= Al-e Davoud =

ʾAl-e Davoud (آل داوود), also known as Aledavood (آل داود), is an Iranian landowner family, originally from Khur and Biabanak County, where they owned large tracts of lands before the demolition of share cropping system during the White Revolution.
==History==
The family descends from Hāj Seīd Mīrzā Ghāzī (d.1875) a mystic man and a contemporary of Yaghma Jandaghi, the prominent poet of early 19th century Iran. There was a long conflict between devout and pious Ghāzī and the godless poet, and each lampooned the other in many poems and letters. To put an end to the quarrel, Fātīmeh, a grand daughter of Yaghma was married to Habīb-ollāh, the only son of Ghāzī. From this marriage three sons were born, two of them becoming well known poets and literary figures: Mīrzā Asadollah and Mīrzā Eghbāl. Mīrzā Eghbāl was more accomplished in his literature career than his brother, but except for a scant number of poems, most of his works are lost.
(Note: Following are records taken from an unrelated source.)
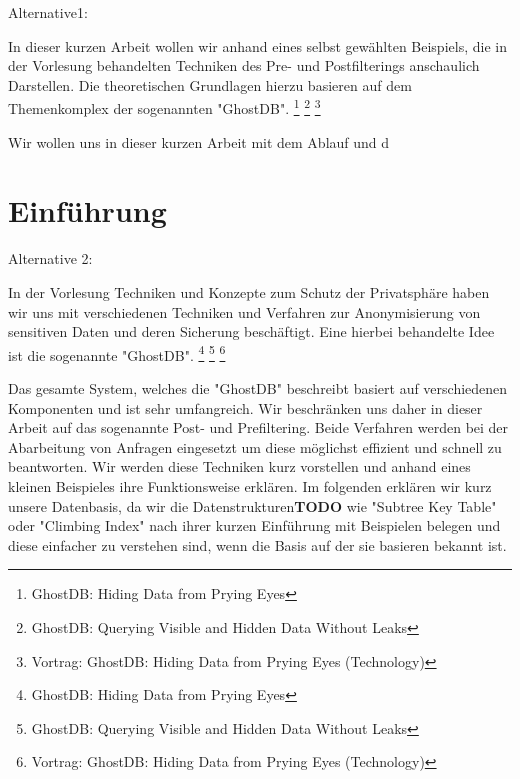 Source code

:
Alternative1:

In dieser kurzen Arbeit wollen wir anhand eines selbst gewählten Beispiels, die in der Vorlesung behandelten Techniken des Pre- und Postfilterings anschaulich Darstellen. Die theoretischen Grundlagen hierzu basieren auf dem Themenkomplex der sogenannten "GhostDB". \footnote{GhostDB: Hiding Data from Prying Eyes }
\footnote{GhostDB: Querying Visible and Hidden Data Without Leaks}
\footnote{Vortrag: GhostDB: Hiding Data from Prying Eyes (Technology) }

Wir wollen uns in dieser kurzen Arbeit mit dem Ablauf und d 

\chapter{Einführung}
Alternative 2:

In der Vorlesung Techniken und Konzepte zum Schutz der Privatsphäre haben wir uns mit verschiedenen Techniken und Verfahren zur Anonymisierung von sensitiven Daten und deren Sicherung beschäftigt. Eine hierbei behandelte Idee ist die sogenannte "GhostDB". \footnote{GhostDB: Hiding Data from Prying Eyes }
\footnote{GhostDB: Querying Visible and Hidden Data Without Leaks}
\footnote{Vortrag: GhostDB: Hiding Data from Prying Eyes (Technology) }

Das gesamte System, welches die "GhostDB" beschreibt basiert auf verschiedenen Komponenten und ist sehr umfangreich. Wir beschränken uns daher in dieser Arbeit auf das sogenannte Post- und Prefiltering. Beide Verfahren werden bei der Abarbeitung von Anfragen eingesetzt um diese möglichst effizient und schnell zu beantworten. Wir werden diese Techniken kurz vorstellen und anhand eines kleinen Beispieles ihre Funktionsweise erklären.
Im folgenden erklären wir kurz unsere Datenbasis, da wir die Datenstrukturen\textbf{TODO} wie "Subtree Key Table" oder "Climbing Index" nach ihrer kurzen Einführung mit Beispielen belegen und diese einfacher zu verstehen sind, wenn die Basis auf der sie basieren bekannt ist.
Mīrzā Asadollah was a man of letters and talented in calligraphy, while his outstanding gift was improvising poetry. He received the honorable title of Montākhab-ol-Sādāt from a Qajar King. He served the governors of Khur and Biabanak as their secretary for many years, and died in 1932 in Biabanak. He married Fātīmeh Yaghmā'ī a grand daughter of Ahmad Safā'ī son of Yaghma. She gave birth to ten children, the most notable of them are Habīb Yaghmā'ī (1901-1984) and Abdol-Hossaīn ʾAl-e Dāvood (1896-1956).

Habīb Yaghmā'ī was a poet, writer and journalist and founder and editor of Yaghma journal. Abdol-Hossaīn was an accomplished calligrapher and poet under the pen name of Adīb.